*Task goal*.
Having found the line that contains "- Validate token", please retype only it and every line after it up to the end of the entries, exactly as written.

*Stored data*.
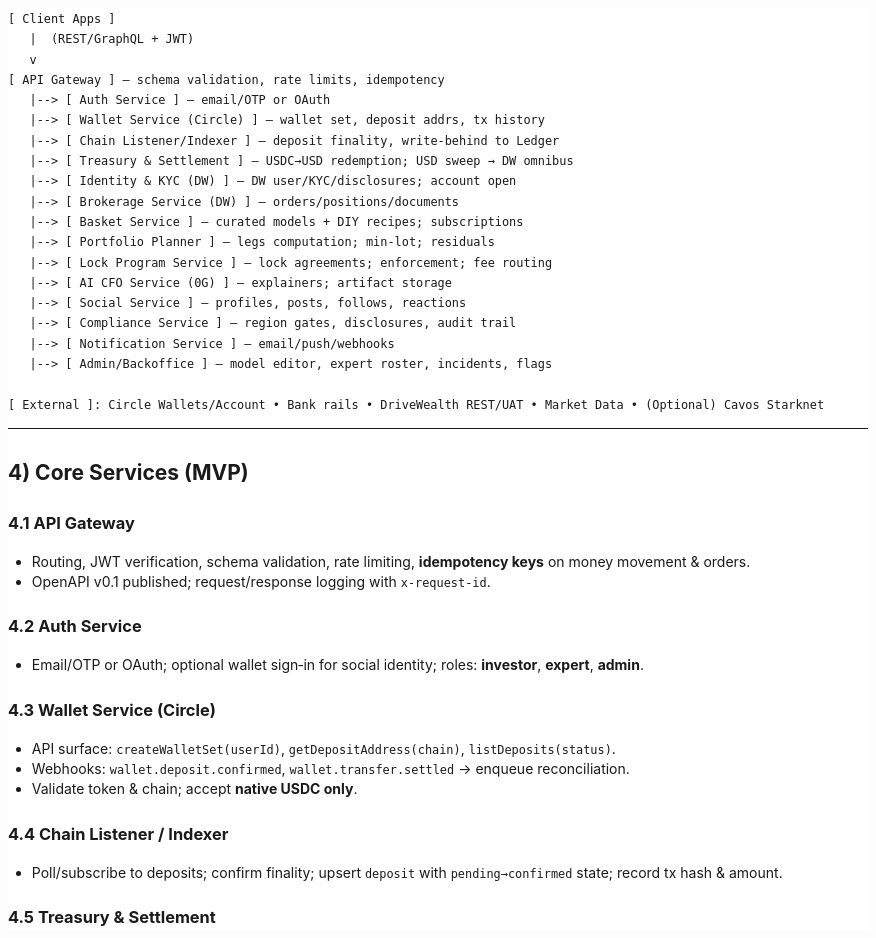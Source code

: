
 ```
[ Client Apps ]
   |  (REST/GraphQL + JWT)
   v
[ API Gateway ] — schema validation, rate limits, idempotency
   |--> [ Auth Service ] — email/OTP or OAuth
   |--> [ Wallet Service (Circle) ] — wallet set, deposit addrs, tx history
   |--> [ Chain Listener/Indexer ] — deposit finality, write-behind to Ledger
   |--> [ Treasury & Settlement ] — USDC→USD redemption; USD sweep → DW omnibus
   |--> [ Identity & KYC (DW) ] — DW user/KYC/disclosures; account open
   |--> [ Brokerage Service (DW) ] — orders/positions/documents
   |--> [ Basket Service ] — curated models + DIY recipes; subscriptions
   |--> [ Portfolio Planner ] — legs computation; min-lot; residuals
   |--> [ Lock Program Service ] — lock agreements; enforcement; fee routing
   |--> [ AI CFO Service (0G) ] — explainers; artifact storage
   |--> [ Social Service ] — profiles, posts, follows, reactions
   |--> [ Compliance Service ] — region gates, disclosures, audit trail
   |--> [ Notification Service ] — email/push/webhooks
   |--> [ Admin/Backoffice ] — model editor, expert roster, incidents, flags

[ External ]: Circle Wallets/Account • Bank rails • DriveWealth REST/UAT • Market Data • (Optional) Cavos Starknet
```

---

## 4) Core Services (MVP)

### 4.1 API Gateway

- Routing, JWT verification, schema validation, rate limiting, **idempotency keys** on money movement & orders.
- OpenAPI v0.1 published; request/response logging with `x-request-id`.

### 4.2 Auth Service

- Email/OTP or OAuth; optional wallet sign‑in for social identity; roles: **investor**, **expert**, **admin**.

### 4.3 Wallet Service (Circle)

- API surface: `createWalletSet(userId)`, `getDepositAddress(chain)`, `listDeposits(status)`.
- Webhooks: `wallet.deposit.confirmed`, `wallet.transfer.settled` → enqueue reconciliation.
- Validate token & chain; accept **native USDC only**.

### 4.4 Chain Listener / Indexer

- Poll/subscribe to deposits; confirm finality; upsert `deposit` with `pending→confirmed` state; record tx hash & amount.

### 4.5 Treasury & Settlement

*Worked solution*.
- Validate token & chain; accept **native USDC only**.

### 4.4 Chain Listener / Indexer

- Poll/subscribe to deposits; confirm finality; upsert `deposit` with `pending→confirmed` state; record tx hash & amount.

### 4.5 Treasury & Settlement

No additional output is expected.